No estaba en el país ante los sucesos acaecidos en el Encuentro de Mujeres pero a mi regreso es mi costumbre leer la alta pila de diarios e interiorizarme de lo sucedido en el país. Como mujer, sin desmerecer el valorable propósito del encuentro, quiero remarcar que existen grupos que tienen una sintomatología común al fanatismo. Unos oran en voz alta (la mecha de la dinamita), otras expresan su odio quemando, con pintadas. No deja de ser un lugar común a muchos fanáticos futbolistas de ambos equipos rosarinos. Vez pasada hubo un apagón de alumbrado público en mi vereda, aprovechado en esta ocasión por fanáticos de Newell's. Afortunadamente vi por la cámara y pude impedir cuando estaban pintando los caños de señalización del lugar de discapacitados. Vale aclarar que hicieron una chorrera de pintura por toda la vereda. Saldo: todo el mobiliario urbano pintado rojo y negro. Supongo que ante otro encuentro será amarillo y azul. Conclusiones: los revoltosos son los mismos que apañados en la impunidad de "la Municipalidad se hará cargo de los daños a los vecinos" (traducción: todos nos haremos responsables de lo que no hicimos). ¿Por qué no empezamos a poner las cosas en su lugar?

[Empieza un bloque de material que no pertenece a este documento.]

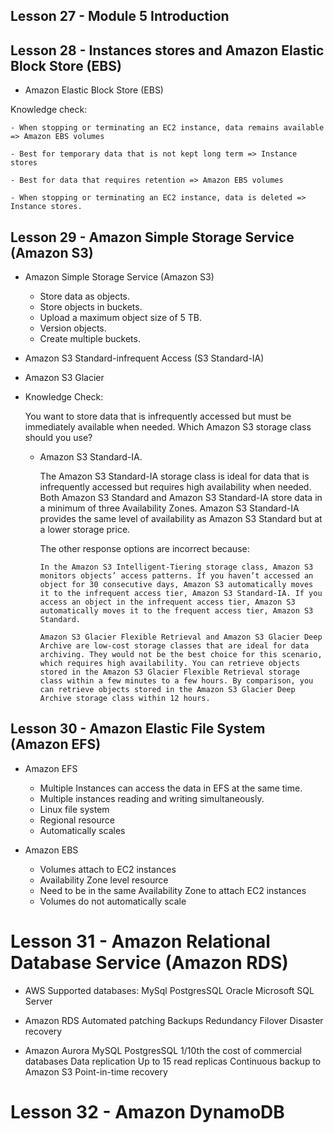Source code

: ## Lesson 27 - Module 5 Introduction

## Lesson 28 - Instances stores and Amazon Elastic Block Store (EBS)

- Amazon Elastic Block Store (EBS)

Knowledge check:

    - When stopping or terminating an EC2 instance, data remains available => Amazon EBS volumes

    - Best for temporary data that is not kept long term => Instance stores

    - Best for data that requires retention => Amazon EBS volumes

    - When stopping or terminating an EC2 instance, data is deleted => Instance stores.

## Lesson 29 - Amazon Simple Storage Service (Amazon S3)

- Amazon Simple Storage Service (Amazon S3)

  - Store data as objects.
  - Store objects in buckets.
  - Upload a maximum object size of 5 TB.
  - Version objects.
  - Create multiple buckets.

- Amazon S3 Standard-infrequent Access (S3 Standard-IA)

- Amazon S3 Glacier

- Knowledge Check:

  You want to store data that is infrequently accessed but must be immediately available when needed. Which Amazon S3 storage class should you use?

  - Amazon S3 Standard-IA.

    The Amazon S3 Standard-IA storage class is ideal for data that is infrequently accessed but requires high availability when needed. Both Amazon S3 Standard and Amazon S3 Standard-IA store data in a minimum of three Availability Zones. Amazon S3 Standard-IA provides the same level of availability as Amazon S3 Standard but at a lower storage price.

    The other response options are incorrect because:

        In the Amazon S3 Intelligent-Tiering storage class, Amazon S3 monitors objects’ access patterns. If you haven’t accessed an object for 30 consecutive days, Amazon S3 automatically moves it to the infrequent access tier, Amazon S3 Standard-IA. If you access an object in the infrequent access tier, Amazon S3 automatically moves it to the frequent access tier, Amazon S3 Standard.

        Amazon S3 Glacier Flexible Retrieval and Amazon S3 Glacier Deep Archive are low-cost storage classes that are ideal for data archiving. They would not be the best choice for this scenario, which requires high availability. You can retrieve objects stored in the Amazon S3 Glacier Flexible Retrieval storage class within a few minutes to a few hours. By comparison, you can retrieve objects stored in the Amazon S3 Glacier Deep Archive storage class within 12 hours.

## Lesson 30 - Amazon Elastic File System (Amazon EFS)

- Amazon EFS

  - Multiple Instances can access the data in EFS at the same time.
  - Multiple instances reading and writing simultaneously.
  - Linux file system
  - Regional resource
  - Automatically scales

- Amazon EBS

  - Volumes attach to EC2 instances
  - Availability Zone level resource
  - Need to be in the same Availability Zone to attach EC2 instances
  - Volumes do not automatically scale

# Lesson 31 - Amazon Relational Database Service (Amazon RDS)

- AWS Supported databases:
  MySql
  PostgresSQL
  Oracle
  Microsoft SQL Server

- Amazon RDS
  Automated patching
  Backups
  Redundancy
  Filover
  Disaster recovery

- Amazon Aurora
  MySQL
  PostgresSQL
  1/10th the cost of commercial databases
  Data replication
  Up to 15 read replicas
  Continuous backup to Amazon S3
  Point-in-time recovery

# Lesson 32 - Amazon DynamoDB
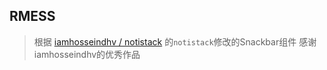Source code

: ## RMESS

> 根据 [iamhosseindhv / notistack](https://github.com/iamhosseindhv/notistack) 的`notistack`修改的Snackbar组件
感谢iamhosseindhv的优秀作品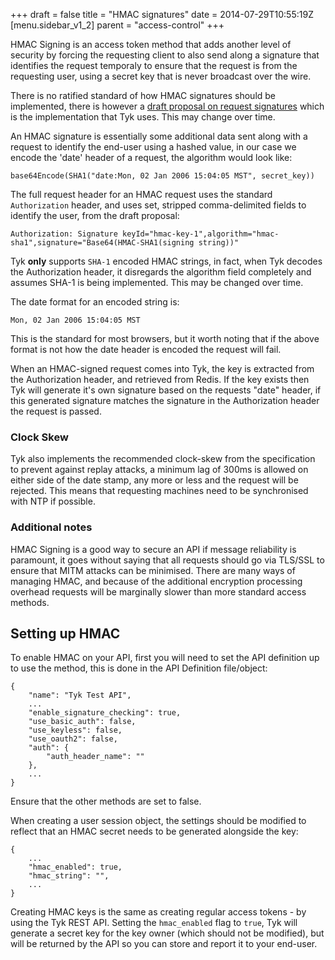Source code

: +++
draft = false
title = "HMAC signatures"
date = 2014-07-29T10:55:19Z
[menu.sidebar_v1_2]
    parent = "access-control"
+++

HMAC Signing is an access token method that adds another level of security by forcing the requesting client to also send along a signature
that identifies the request temporaly to ensure that the request is from the requesting user, using a secret key that is never broadcast over the wire.

There is no ratified standard of how HMAC signatures should be implemented, there is however a [draft proposal on request signatures](https://web-payments.org/specs/ED/http-signatures/2014-02-01/#page-3) 
which is the implementation that Tyk uses. This may change over time.

An HMAC signature is essentially some additional data sent along with a request to identify the end-user using a hashed value, in our case we 
encode the 'date' header of a request, the algorithm would look like:

    base64Encode(SHA1("date:Mon, 02 Jan 2006 15:04:05 MST", secret_key))

The full request header for an HMAC request uses the standard `Authorization` header, and uses set, stripped comma-delimited fields to identify the 
user, from the draft proposal:

    Authorization: Signature keyId="hmac-key-1",algorithm="hmac-sha1",signature="Base64(HMAC-SHA1(signing string))"

Tyk **only** supports `SHA-1` encoded HMAC strings, in fact, when Tyk decodes the Authorization header, it disregards the algorithm field completely and 
assumes SHA-1 is being implemented. This may be changed over time.

The date format for an encoded string is:

    Mon, 02 Jan 2006 15:04:05 MST
    
This is the standard for most browsers, but it worth noting that if the above format is not how the date header is encoded the request will fail.

When an HMAC-signed request comes into Tyk, the key is extracted from the Authorization header, and retrieved from Redis. If the key exists
then Tyk will generate it's own signature based on the requests "date" header, if this generated signature matches the signature in the 
Authorization header the request is passed.

### Clock Skew

Tyk also implements the recommended clock-skew from the specification to prevent against replay attacks, a minimum lag of 300ms is allowed on either 
side of the date stamp, any more or less and the request will be rejected. This means that requesting machines need to be synchronised with NTP if possible.

### Additional notes

HMAC Signing is a good way to secure an API if message reliability is paramount, it goes without saying that all requests should go via TLS/SSL to ensure that 
MITM attacks can be minimised. There are many ways of managing HMAC, and because of the additional encryption processing overhead requests will be marginally slower
than more standard access methods.

## Setting up HMAC

To enable HMAC on your API, first you will need to set the API definition up to use the method, this is done in the API Definition file/object:

    {
        "name": "Tyk Test API",
        ...
        "enable_signature_checking": true,
        "use_basic_auth": false,
        "use_keyless": false,
        "use_oauth2": false,
        "auth": {
            "auth_header_name": ""
        },
        ...
    }
    
Ensure that the other methods are set to false.

When creating a user session object, the settings should be modified to reflect that an HMAC secret needs to be generated alongside the key:

    {
        ...
        "hmac_enabled": true,
        "hmac_string": "",
        ...
    }
    
Creating HMAC keys is the same as creating regular access tokens - by using the Tyk REST API. Setting the `hmac_enabled` flag to `true`, Tyk will generate a secret key for the 
key owner (which should not be modified), but will be returned by the API so you can store and report it to your end-user.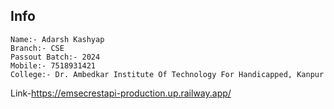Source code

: ## Info
    Name:- Adarsh Kashyap
    Branch:- CSE
    Passout Batch:- 2024
    Mobile:- 7518931421
    College:- Dr. Ambedkar Institute Of Technology For Handicapped, Kanpur

Link-https://emsecrestapi-production.up.railway.app/

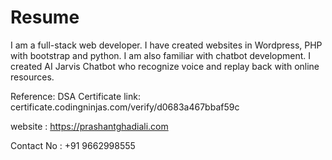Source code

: # Resume

I am a full-stack web developer. I have created websites in Wordpress, PHP with bootstrap and python. I am also familiar with chatbot development. I created AI Jarvis Chatbot who recognize voice and replay back with online resources. 

Reference:
DSA Certificate link: certificate.codingninjas.com/verify/d0683a467bbaf59c

website : https://prashantghadiali.com

Contact No : +91 9662998555
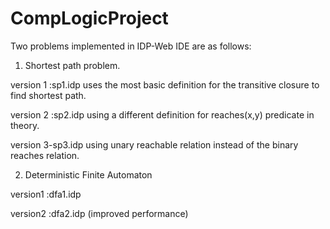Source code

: # CompLogicProject
Two problems implemented in IDP-Web IDE are as follows:
1. Shortest path problem. 

 version 1 :sp1.idp
uses the most basic definition for the transitive closure to find shortest path.

 version 2 :sp2.idp
using a different definition for reaches(x,y) predicate in theory.

 version 3-sp3.idp
using unary reachable relation instead of the binary reaches relation.

2. Deterministic Finite Automaton

 version1 :dfa1.idp
 
 version2 :dfa2.idp (improved performance)
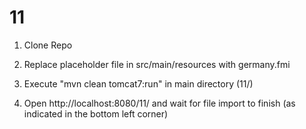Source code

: # 11

1. Clone Repo

2. Replace placeholder file in src/main/resources with germany.fmi

3. Execute "mvn clean tomcat7:run" in main directory (11/)

4. Open http://localhost:8080/11/ and wait for file import to finish (as indicated in the bottom left corner)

Hay pintadas de hinchas de fútbol, ¿quiénes proveen la pintura? A veces es la misma comisión directiva de los clubes. Todos lo sabemos, ¿por qué callarnos? En la marcha de "silencio por la inseguridad" hubo bombas de estruendo. ¿Nadie comentó nada? ¿No están prohibidos dichos artificios? Responsabilidad social de los unos y los otros. Previendo controles, denunciando e imponiendo multas abultadas a los responsables directos. Si Rosario amanece pintada de determinados colores hacerles pagar al club, a los organizadores de eventos, así la próxima vez serán más cuidadosos y controlarán que sus fanáticos no destruyan. Una auditoría para ver si los controles de seguridad fueron adecuados, si hubo estrategias correctas y apercibimientos en caso de ineptitud a los responsables. Bertrand Russell sostenía que "la mayor parte de las tragedias e injusticias, se deben a que los ignorantes están totalmente seguros y los inteligentes están llenos de dudas". Los que creen saber algo con certeza pueden matar en nombre de lo que consideran cierto. Fomentar mentes libres que se atrevan al pensamiento crítico, en sectores donde reina brutalmente la convicción absoluta, es parte de la educación social que nos debemos.